I have received a few questions about renting to handicapped tenants over the years and I thought I should address it: “Do I need to make any special accommodations for a handicapped tenant/applicant”. First, who is considered handicapped under the law? The federal Fair Housing Act and Fair Housing Amendments Act (42 U.S. Code §§ 3601-3619, 3631) prohibits discrimination against people who:
- Have a physical or mental disability that substantially limits one or more major life activities — including, but not limited to:
- mobility impairments
- hearing impairments
- visual impairments
- chronic alcoholism (if it is being addressed through a recovery program)
- mental illness
- HIV, AIDS, and AIDS-Related Complex, or
- mental retardation
- have a history of such a disability, or
- are regarded by others as though they have such a disability.
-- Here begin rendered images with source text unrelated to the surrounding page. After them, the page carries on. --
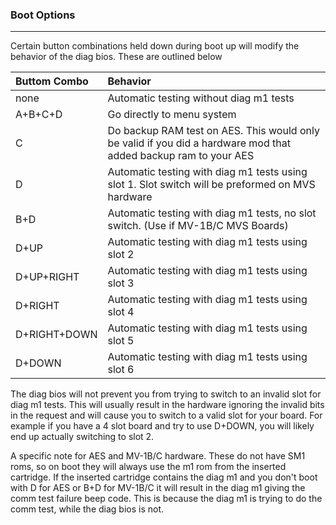 ### Boot Options
---

Certain button combinations held down during boot up will modify the behavior
of the diag bios.  These are outlined below

| Buttom Combo | Behavior |
| :---------- | :------- |
| none         | Automatic testing without diag m1 tests |
| A+B+C+D      | Go directly to menu system |
| C            | Do backup RAM test on AES.  This would only be valid if you did a hardware mod that added backup ram to your AES |
| D            | Automatic testing with diag m1 tests using slot 1.  Slot switch will be preformed on MVS hardware |
| B+D          | Automatic testing with diag m1 tests, no slot switch.  (Use if MV-1B/C MVS Boards) |
| D+UP         | Automatic testing with diag m1 tests using slot 2 |
| D+UP+RIGHT   | Automatic testing with diag m1 tests using slot 3 |
| D+RIGHT      | Automatic testing with diag m1 tests using slot 4 |
| D+RIGHT+DOWN | Automatic testing with diag m1 tests using slot 5 |
| D+DOWN       | Automatic testing with diag m1 tests using slot 6 |

The diag bios will not prevent you from trying to switch to an invalid slot
for diag m1 tests.  This will usually result in the hardware ignoring the
invalid bits in the request and will cause you to switch to a valid slot for
your board.  For example if you have a 4 slot board and try to use D+DOWN,
you will likely end up actually switching to slot 2.

A specific note for AES and MV-1B/C hardware.  These do not have SM1 roms, so
on boot they will always use the m1 rom from the inserted cartridge.  If the
inserted cartridge contains the diag m1 and you don't boot with D for AES or
B+D for MV-1B/C it will result in the diag m1 giving the comm test failure
beep code.  This is because the diag m1 is trying to do the comm test, while
the diag bios is not.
Here are the general rules that you must follow as a landlord (if you have further questions, I recommend you contact an attorney or a special interest group):=
- As a landlord, you may not ask an applicant about any handicaps.
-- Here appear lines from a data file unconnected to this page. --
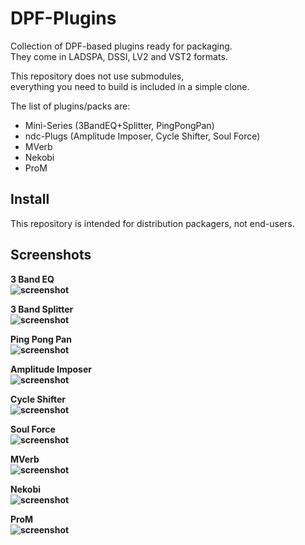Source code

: DPF-Plugins
===========

Collection of DPF-based plugins ready for packaging.<br/>
They come in LADSPA, DSSI, LV2 and VST2 formats.

This repository does not use submodules,<br/>
everything you need to build is included in a simple clone.

The list of plugins/packs are:
 - Mini-Series (3BandEQ+Splitter, PingPongPan)
 - ndc-Plugs (Amplitude Imposer, Cycle Shifter, Soul Force)
 - MVerb
 - Nekobi
 - ProM

Install
-------

This repository is intended for distribution packagers, not end-users.

Screenshots
-----------

<b>

3 Band EQ<br/>
![screenshot](https://raw.githubusercontent.com/falkTX/DPF-Plugins/master/plugins/3BandEQ/Screenshot.png "3 Band EQ")

3 Band Splitter<br/>
![screenshot](https://raw.githubusercontent.com/falkTX/DPF-Plugins/master/plugins/3BandSplitter/Screenshot.png "3 Band Splitter")

Ping Pong Pan<br/>
![screenshot](https://raw.githubusercontent.com/falkTX/DPF-Plugins/master/plugins/PingPongPan/Screenshot.png "Ping Pong Pan")

Amplitude Imposer<br/>
![screenshot](https://raw.githubusercontent.com/falkTX/DPF-Plugins/master/plugins/AmplitudeImposer/Screenshot.png "Amplitude Imposer")

Cycle Shifter<br/>
![screenshot](https://raw.githubusercontent.com/falkTX/DPF-Plugins/master/plugins/CycleShifter/Screenshot.png "Cycle Shifter")

Soul Force<br/>
![screenshot](https://raw.githubusercontent.com/falkTX/DPF-Plugins/master/plugins/SoulForce/Screenshot.png "Soul Force")

MVerb<br/>
![screenshot](https://raw.githubusercontent.com/falkTX/DPF-Plugins/master/plugins/MVerb/Screenshot.png "MVerb")

Nekobi<br/>
![screenshot](https://raw.githubusercontent.com/falkTX/DPF-Plugins/master/plugins/Nekobi/Screenshot.png "Nekobi")

ProM<br/>
![screenshot](https://raw.githubusercontent.com/falkTX/DPF-Plugins/master/plugins/ProM/Screenshot.png "ProM")

</b>
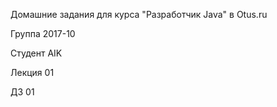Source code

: Домашние задания для курса "Разработчик Java" в Otus.ru

Группа 2017-10

Студент AIK

Лекция 01

ДЗ 01
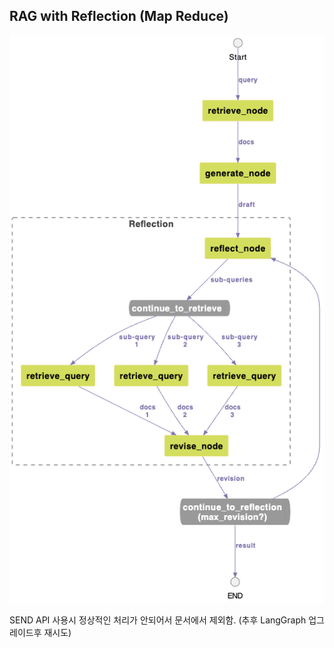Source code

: ## RAG with Reflection (Map Reduce)

![image](./chart/rag-with-reflection.png)

SEND API 사용시 정상적인 처리가 안되어서 문서에서 제외함. (추후 LangGraph 업그레이드후 재시도)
- You must base your decisions to rent to (or continue to rent to) a person solely on the basis on credit, criminal, and rental history. You may not deny them solely because of their handicap.
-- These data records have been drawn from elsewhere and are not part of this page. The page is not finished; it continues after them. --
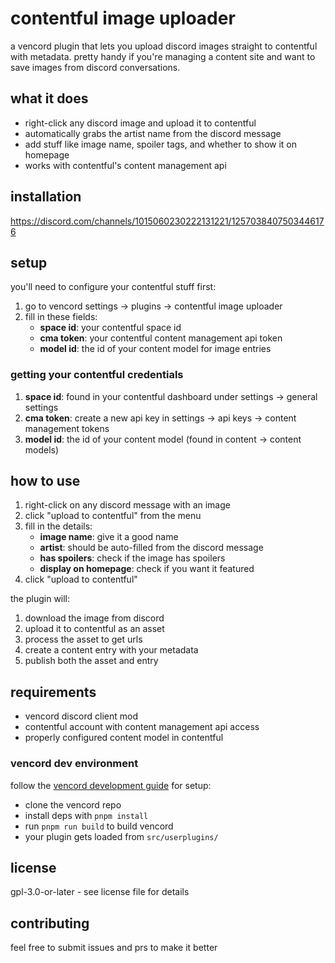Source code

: # contentful image uploader

a vencord plugin that lets you upload discord images straight to contentful with metadata. pretty handy if you're managing a content site and want to save images from discord conversations.

## what it does

- right-click any discord image and upload it to contentful
- automatically grabs the artist name from the discord message
- add stuff like image name, spoiler tags, and whether to show it on homepage
- works with contentful's content management api

## installation
https://discord.com/channels/1015060230222131221/1257038407503446176
## setup

you'll need to configure your contentful stuff first:

1. go to vencord settings → plugins → contentful image uploader
2. fill in these fields:
   - **space id**: your contentful space id
   - **cma token**: your contentful content management api token  
   - **model id**: the id of your content model for image entries

### getting your contentful credentials

1. **space id**: found in your contentful dashboard under settings → general settings
2. **cma token**: create a new api key in settings → api keys → content management tokens
3. **model id**: the id of your content model (found in content → content models)

## how to use

1. right-click on any discord message with an image
2. click "upload to contentful" from the menu
3. fill in the details:
   - **image name**: give it a good name
   - **artist**: should be auto-filled from the discord message
   - **has spoilers**: check if the image has spoilers
   - **display on homepage**: check if you want it featured
4. click "upload to contentful"

the plugin will:
1. download the image from discord
2. upload it to contentful as an asset
3. process the asset to get urls
4. create a content entry with your metadata
5. publish both the asset and entry

## requirements

- vencord discord client mod
- contentful account with content management api access
- properly configured content model in contentful

### vencord dev environment

follow the [vencord development guide](https://docs.vencord.dev/) for setup:
- clone the vencord repo
- install deps with `pnpm install`
- run `pnpm run build` to build vencord
- your plugin gets loaded from `src/userplugins/`

## license

gpl-3.0-or-later - see license file for details

## contributing

feel free to submit issues and prs to make it better 
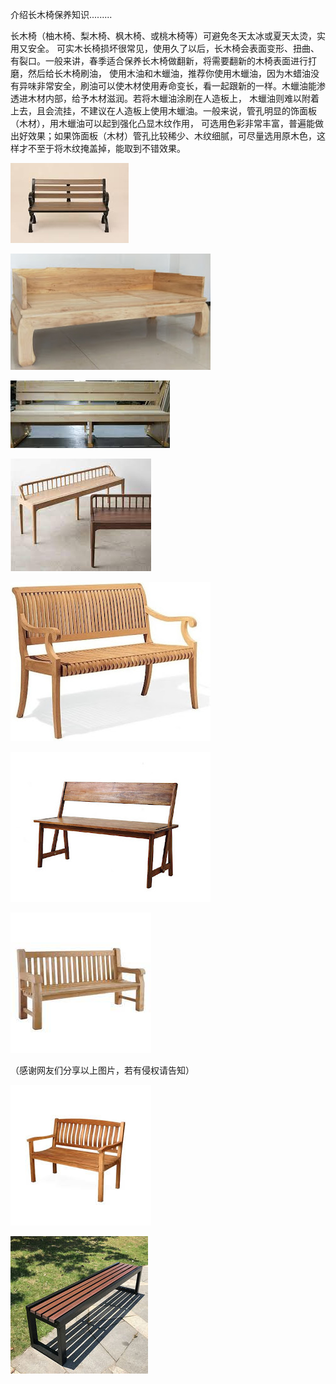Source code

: 介绍长木椅保养知识.........


长木椅（柚木椅、梨木椅、枫木椅、或桃木椅等）可避免冬天太冰或夏天太烫，实用又安全。
可实木长椅损坏很常见，使用久了以后，长木椅会表面变形、扭曲、有裂口。一般来讲，春季适合保养长木椅做翻新，将需要翻新的木椅表面进行打磨，然后给长木椅刷油，
使用木油和木蠟油，推荐你使用木蠟油，因为木蜡油没有异味非常安全，刷油可以使木材使用寿命变长，看一起跟新的一样。木蠟油能渗透进木材内部，给予木材滋润。若将木蠟油涂刷在人造板上，
木蠟油则难以附着上去，且会流挂，不建议在人造板上使用木蠟油。一般来说，管孔明显的饰面板（木材），用木蠟油可以起到强化凸显木纹作用，
可选用色彩非常丰富，普遍能做出好效果；如果饰面板（木材）管孔比较稀少、木纹细腻，可尽量选用原木色，这样才不至于将木纹掩盖掉，能取到不错效果。


![介绍长木椅保养知识](https://github.com/ywangnccu/ywang/blob/main/images/Bench/Bench.jpg)


![介绍长木椅保养知识](https://github.com/ywangnccu/ywang/blob/main/images/Bench/Bench1.jpg)


![介绍长木椅保养知识](https://github.com/ywangnccu/ywang/blob/main/images/Bench/Bench3.jpg)


![介绍长木椅保养知识](https://github.com/ywangnccu/ywang/blob/main/images/Bench/Bench5.jpg)


![介绍长木椅保养知识](https://github.com/ywangnccu/ywang/blob/main/images/Bench/Bench6.jpg)


![介绍长木椅保养知识](https://github.com/ywangnccu/ywang/blob/main/images/Bench/Bench9.jpg)


![介绍长木椅保养知识](https://github.com/ywangnccu/ywang/blob/main/images/Bench/Bench15.jpg)


（感谢网友们分享以上图片，若有侵权请告知）

![介绍长木椅保养知识](https://github.com/ywangnccu/ywang/blob/main/images/Bench/Bench16.jpg)




![介绍长木椅保养知识](https://github.com/ywangnccu/ywang/blob/main/images/Bench/Bench19.jpg)
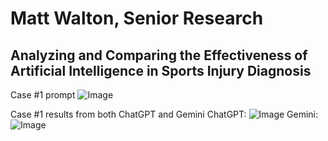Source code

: # Matt Walton, Senior Research
## Analyzing and Comparing the Effectiveness of Artificial Intelligence in Sports Injury Diagnosis

Case #1 prompt
![Image](https://github.com/user-attachments/assets/2d765324-70e1-43af-89fa-e4d73f3165d4)

Case #1 results from both ChatGPT and Gemini
ChatGPT:
![Image](https://github.com/user-attachments/assets/39132b5d-4603-46aa-a202-db16395c60dd)
Gemini:
![Image](https://github.com/user-attachments/assets/7b4a990f-b23b-4534-bd09-5ca52f061571)
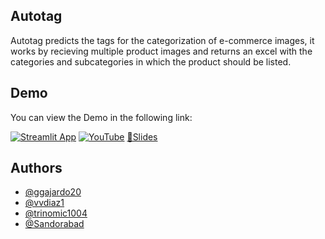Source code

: ## Autotag
Autotag predicts the tags for the categorization of e-commerce images, it works by recieving multiple product images and returns an excel with the categories and subcategories in which the product should be listed.


## Demo

You can view the Demo in the following link:

[![Streamlit App](https://static.streamlit.io/badges/streamlit_badge_black_white.svg)](https://sandorabad-front-auto-tag-scriptsapp-nfvcdg.streamlit.app/)
[![YouTube](https://img.shields.io/badge/YouTube-%23FF0000.svg?style=for-the-badge&logo=YouTube&logoColor=white)](https://www.youtube.com/live/UgT01EQEFQw?feature=share&t=2204)
[📄Slides](https://www.canva.com/design/DAFYzvKQBng/tbJLFMMsHrf35mV8O1-XfQ/view?utm_content=DAFYzvKQBng&utm_campaign=designshare&utm_medium=link&utm_source=publishsharelink#3)

## Authors

- [@ggajardo20](https://github.com/ggajardo20)
- [@vvdiaz1](https://github.com/vvdiaz1)
- [@trinomic1004](https://github.com/trinomic1004)
- [@Sandorabad](https://github.com/Sandorabad)
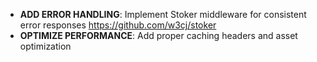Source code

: - **ADD ERROR HANDLING**: Implement Stoker middleware for consistent error responses https://github.com/w3cj/stoker
- **OPTIMIZE PERFORMANCE**: Add proper caching headers and asset optimization
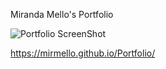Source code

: Miranda Mello's Portfolio

![Portfolio ScreenShot](https://user-images.githubusercontent.com/96323393/168124616-e82ec0cc-358d-4bb0-8cb4-567df08964d1.png)

 https://mirmello.github.io/Portfolio/
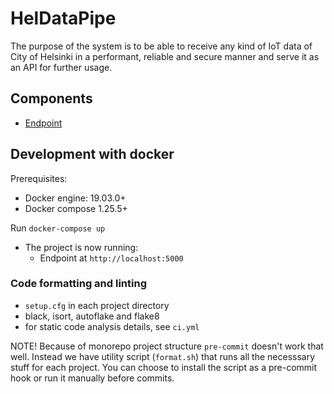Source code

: # HelDataPipe

The purpose of the system is to be able to receive any kind of IoT data of City of Helsinki in a performant, reliable and secure manner and serve it as an API for further usage.

## Components

- [Endpoint](https://github.com/City-of-Helsinki/hel-data-pipe/tree/develop/endpoint)

## Development with docker
Prerequisites:
- Docker engine: 19.03.0+
- Docker compose 1.25.5+

Run `docker-compose up`
- The project is now running:
  - Endpoint at `http://localhost:5000`


### Code formatting and linting

- `setup.cfg` in each project directory
- black, isort, autoflake and flake8
- for static code analysis details, see `ci.yml`

NOTE! Because of monorepo project structure `pre-commit` doesn't work that well. Instead we have utility script (`format.sh`) that runs all the necesssary stuff for each project. You can choose to install the script as a pre-commit hook or run it manually before commits.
- Even if it is obvious that they are disabled — for example, they use a wheelchair or wear a hearing aid — it is nevertheless illegal to inquire how severely they are disabled. In practice, if there are units available on the ground floor and 2nd floor in the same complex, you must offer both units to a person in a wheelchair, even if you believe they would not be interested in the 2nd floor unit.
- Landlords must reasonably accommodate, at the landlord’s expense, the needs of a disabled tenant such as (but not limited to): rules, procedures, services to give the disabled tenant an equal opportunity to enjoy the common elements and his/her unit. Designating the front parking space would be an example of this.
- Alternatively, landlords must allow a disabled tenant to make reasonable modifications to their units or common areas at their expense in order to allow the tenant to live comfortably or safely in their unit. These modifications may not interfere with current or future tenants ability to use the property. Typical modifications that can be done (and paid for) by a disabled tenant can include: installing a ramp to allow wheelchair access, installing special faucets or door handles to allow for tenants with limited hand mobility. The landlord can require that they changes are removed once the tenant leaves the property and can only be done with prior approval.
- If the need for the modification to the property is not obvious (such as a wheelchair ramp), the landlord may request a doctor’s letter prior to approving the change. This is especially common in mental illness disability and/or phobias.
While this is not an exhaustive list, you need to be aware that you must give a handicapped tenant or applicant every opportunity to rent your apartment.